The answer is a number and only a number: how many lines of the data include the string "devices"?
┄┄┄┄┄┄┄┄┄┄
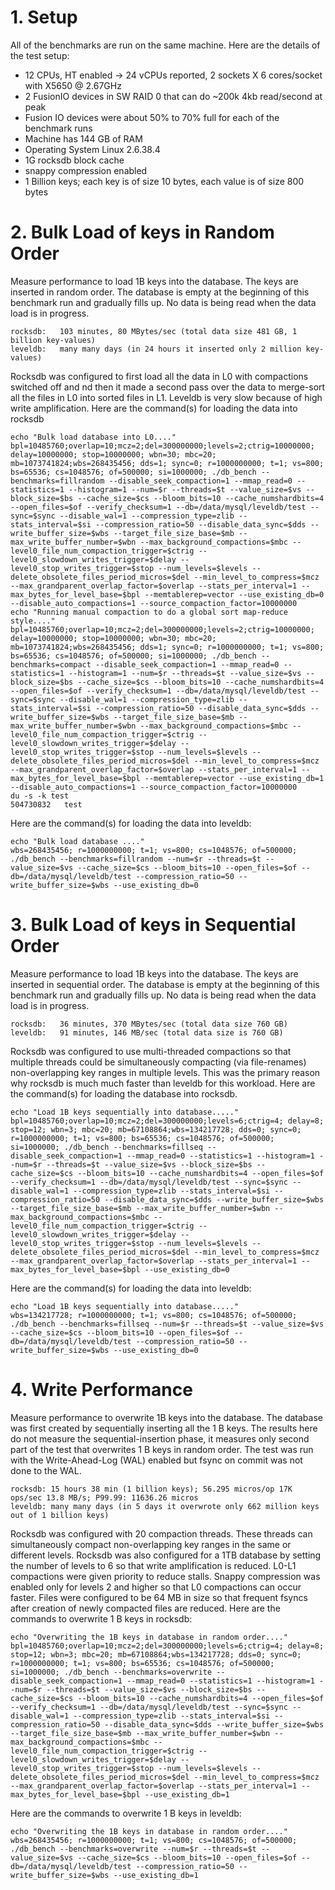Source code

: # 1. Setup

All of the benchmarks are run on the same machine. Here are the details of the test setup:

* 12 CPUs, HT enabled -> 24 vCPUs reported, 2 sockets X 6 cores/socket with X5650 @ 2.67GHz
* 2 FusionIO devices in SW RAID 0 that can do ~200k 4kb read/second at peak
* Fusion IO devices were about 50% to 70% full for each of the benchmark runs
* Machine has 144 GB of RAM
* Operating System Linux 2.6.38.4
* 1G rocksdb block cache
* snappy compression enabled
* 1 Billion keys; each key is of size 10 bytes, each value is of size 800 bytes

# 2. Bulk Load of keys in Random Order

Measure performance to load 1B keys into the database. The keys are inserted in random order. The database is empty at the beginning of this benchmark run and gradually fills up. No data is being read when the data load is in progress. 

    rocksdb:   103 minutes, 80 MBytes/sec (total data size 481 GB, 1 billion key-values)
    leveldb:   many many days (in 24 hours it inserted only 2 million key-values) 

Rocksdb was configured to first load all the data in L0 with compactions switched off and nd then it made a second pass over the data to merge-sort all the files in L0 into sorted files in L1. Leveldb is very slow because of high write amplification. Here are the command(s) for loading the data into rocksdb

    echo "Bulk load database into L0...."
    bpl=10485760;overlap=10;mcz=2;del=300000000;levels=2;ctrig=10000000; delay=10000000; stop=10000000; wbn=30; mbc=20; mb=1073741824;wbs=268435456; dds=1; sync=0; r=1000000000; t=1; vs=800; bs=65536; cs=1048576; of=500000; si=1000000; ./db_bench --benchmarks=fillrandom --disable_seek_compaction=1 --mmap_read=0 --statistics=1 --histogram=1 --num=$r --threads=$t --value_size=$vs --block_size=$bs --cache_size=$cs --bloom_bits=10 --cache_numshardbits=4 --open_files=$of --verify_checksum=1 --db=/data/mysql/leveldb/test --sync=$sync --disable_wal=1 --compression_type=zlib --stats_interval=$si --compression_ratio=50 --disable_data_sync=$dds --write_buffer_size=$wbs --target_file_size_base=$mb --max_write_buffer_number=$wbn --max_background_compactions=$mbc --level0_file_num_compaction_trigger=$ctrig --level0_slowdown_writes_trigger=$delay --level0_stop_writes_trigger=$stop --num_levels=$levels --delete_obsolete_files_period_micros=$del --min_level_to_compress=$mcz --max_grandparent_overlap_factor=$overlap --stats_per_interval=1 --max_bytes_for_level_base=$bpl --memtablerep=vector --use_existing_db=0 --disable_auto_compactions=1 --source_compaction_factor=10000000
    echo "Running manual compaction to do a global sort map-reduce style...."
    bpl=10485760;overlap=10;mcz=2;del=300000000;levels=2;ctrig=10000000; delay=10000000; stop=10000000; wbn=30; mbc=20; mb=1073741824;wbs=268435456; dds=1; sync=0; r=1000000000; t=1; vs=800; bs=65536; cs=1048576; of=500000; si=1000000; ./db_bench --benchmarks=compact --disable_seek_compaction=1 --mmap_read=0 --statistics=1 --histogram=1 --num=$r --threads=$t --value_size=$vs --block_size=$bs --cache_size=$cs --bloom_bits=10 --cache_numshardbits=4 --open_files=$of --verify_checksum=1 --db=/data/mysql/leveldb/test --sync=$sync --disable_wal=1 --compression_type=zlib --stats_interval=$si --compression_ratio=50 --disable_data_sync=$dds --write_buffer_size=$wbs --target_file_size_base=$mb --max_write_buffer_number=$wbn --max_background_compactions=$mbc --level0_file_num_compaction_trigger=$ctrig --level0_slowdown_writes_trigger=$delay --level0_stop_writes_trigger=$stop --num_levels=$levels --delete_obsolete_files_period_micros=$del --min_level_to_compress=$mcz --max_grandparent_overlap_factor=$overlap --stats_per_interval=1 --max_bytes_for_level_base=$bpl --memtablerep=vector --use_existing_db=1 --disable_auto_compactions=1 --source_compaction_factor=10000000
    du -s -k test
    504730832	test


Here are the command(s) for loading the data into leveldb:

    echo "Bulk load database ...."
    wbs=268435456; r=1000000000; t=1; vs=800; cs=1048576; of=500000; ./db_bench --benchmarks=fillrandom --num=$r --threads=$t --value_size=$vs --cache_size=$cs --bloom_bits=10 --open_files=$of --db=/data/mysql/leveldb/test --compression_ratio=50 --write_buffer_size=$wbs --use_existing_db=0

# 3. Bulk Load of keys in Sequential Order

Measure performance to load 1B keys into the database. The keys are inserted in sequential order. The database is empty at the beginning of this benchmark run and gradually fills up. No data is being read when the data load is in progress.

    rocksdb:   36 minutes, 370 MBytes/sec (total data size 760 GB)
    leveldb:   91 minutes, 146 MB/sec (total data size is 760 GB)

Rocksdb was configured to use multi-threaded compactions so that multiple threads could be simultaneously compacting (via file-renames) non-overlapping key ranges in multiple levels. This was the primary reason why rocksdb is much much faster than leveldb for this workload. Here are the command(s) for loading the database into rocksdb.

    echo "Load 1B keys sequentially into database....."
    bpl=10485760;overlap=10;mcz=2;del=300000000;levels=6;ctrig=4; delay=8; stop=12; wbn=3; mbc=20; mb=67108864;wbs=134217728; dds=0; sync=0; r=1000000000; t=1; vs=800; bs=65536; cs=1048576; of=500000; si=1000000; ./db_bench --benchmarks=fillseq --disable_seek_compaction=1 --mmap_read=0 --statistics=1 --histogram=1 --num=$r --threads=$t --value_size=$vs --block_size=$bs --cache_size=$cs --bloom_bits=10 --cache_numshardbits=4 --open_files=$of --verify_checksum=1 --db=/data/mysql/leveldb/test --sync=$sync --disable_wal=1 --compression_type=zlib --stats_interval=$si --compression_ratio=50 --disable_data_sync=$dds --write_buffer_size=$wbs --target_file_size_base=$mb --max_write_buffer_number=$wbn --max_background_compactions=$mbc --level0_file_num_compaction_trigger=$ctrig --level0_slowdown_writes_trigger=$delay --level0_stop_writes_trigger=$stop --num_levels=$levels --delete_obsolete_files_period_micros=$del --min_level_to_compress=$mcz --max_grandparent_overlap_factor=$overlap --stats_per_interval=1 --max_bytes_for_level_base=$bpl --use_existing_db=0

Here are the command(s) for loading the data into leveldb:

    echo "Load 1B keys sequentially into database....."
    wbs=134217728; r=1000000000; t=1; vs=800; cs=1048576; of=500000; ./db_bench --benchmarks=fillseq --num=$r --threads=$t --value_size=$vs --cache_size=$cs --bloom_bits=10 --open_files=$of --db=/data/mysql/leveldb/test --compression_ratio=50 --write_buffer_size=$wbs --use_existing_db=0

# 4. Write Performance

Measure performance to overwrite 1B keys into the database. The database was first created by sequentially inserting all the 1 B keys. The results here do not measure the sequential-insertion phase, it measures only second part of the test that overwrites 1 B keys in random order. The test was run with the Write-Ahead-Log (WAL) enabled but fsync on commit was not done to the WAL.

    rocksdb: 15 hours 38 min (1 billion keys); 56.295 micros/op 17K ops/sec 13.8 MB/s; P99.99: 11636.26 micros
    leveldb: many many days (in 5 days it overwrote only 662 million keys out of 1 billion keys)
    
Rocksdb was configured with 20 compaction threads. These threads can simultaneously compact non-overlapping key ranges in the same or different levels. Rocksdb was also configured for a 1TB database by setting the number of levels to 6 so that write amplification is reduced. L0-L1 compactions were given priority to reduce stalls. Snappy compression was enabled only for levels 2 and higher so that L0 compactions can occur faster. Files were configured to be 64 MB in size so that frequent fsyncs after creation of newly compacted files are reduced. Here are the commands to overwrite 1 B keys in rocksdb:

    echo "Overwriting the 1B keys in database in random order...."
    bpl=10485760;overlap=10;mcz=2;del=300000000;levels=6;ctrig=4; delay=8; stop=12; wbn=3; mbc=20; mb=67108864;wbs=134217728; dds=0; sync=0; r=1000000000; t=1; vs=800; bs=65536; cs=1048576; of=500000; si=1000000; ./db_bench --benchmarks=overwrite --disable_seek_compaction=1 --mmap_read=0 --statistics=1 --histogram=1 --num=$r --threads=$t --value_size=$vs --block_size=$bs --cache_size=$cs --bloom_bits=10 --cache_numshardbits=4 --open_files=$of --verify_checksum=1 --db=/data/mysql/leveldb/test --sync=$sync --disable_wal=1 --compression_type=zlib --stats_interval=$si --compression_ratio=50 --disable_data_sync=$dds --write_buffer_size=$wbs --target_file_size_base=$mb --max_write_buffer_number=$wbn --max_background_compactions=$mbc --level0_file_num_compaction_trigger=$ctrig --level0_slowdown_writes_trigger=$delay --level0_stop_writes_trigger=$stop --num_levels=$levels --delete_obsolete_files_period_micros=$del --min_level_to_compress=$mcz --max_grandparent_overlap_factor=$overlap --stats_per_interval=1 --max_bytes_for_level_base=$bpl --use_existing_db=1

Here are the commands to overwrite 1 B keys in leveldb:

    echo "Overwriting the 1B keys in database in random order...."
    wbs=268435456; r=1000000000; t=1; vs=800; cs=1048576; of=500000; ./db_bench --benchmarks=overwrite --num=$r --threads=$t --value_size=$vs --cache_size=$cs --bloom_bits=10 --open_files=$of --db=/data/mysql/leveldb/test --compression_ratio=50 --write_buffer_size=$wbs --use_existing_db=1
┄┄┄┄┄┄┄┄┄┄
→ SOLUTION
2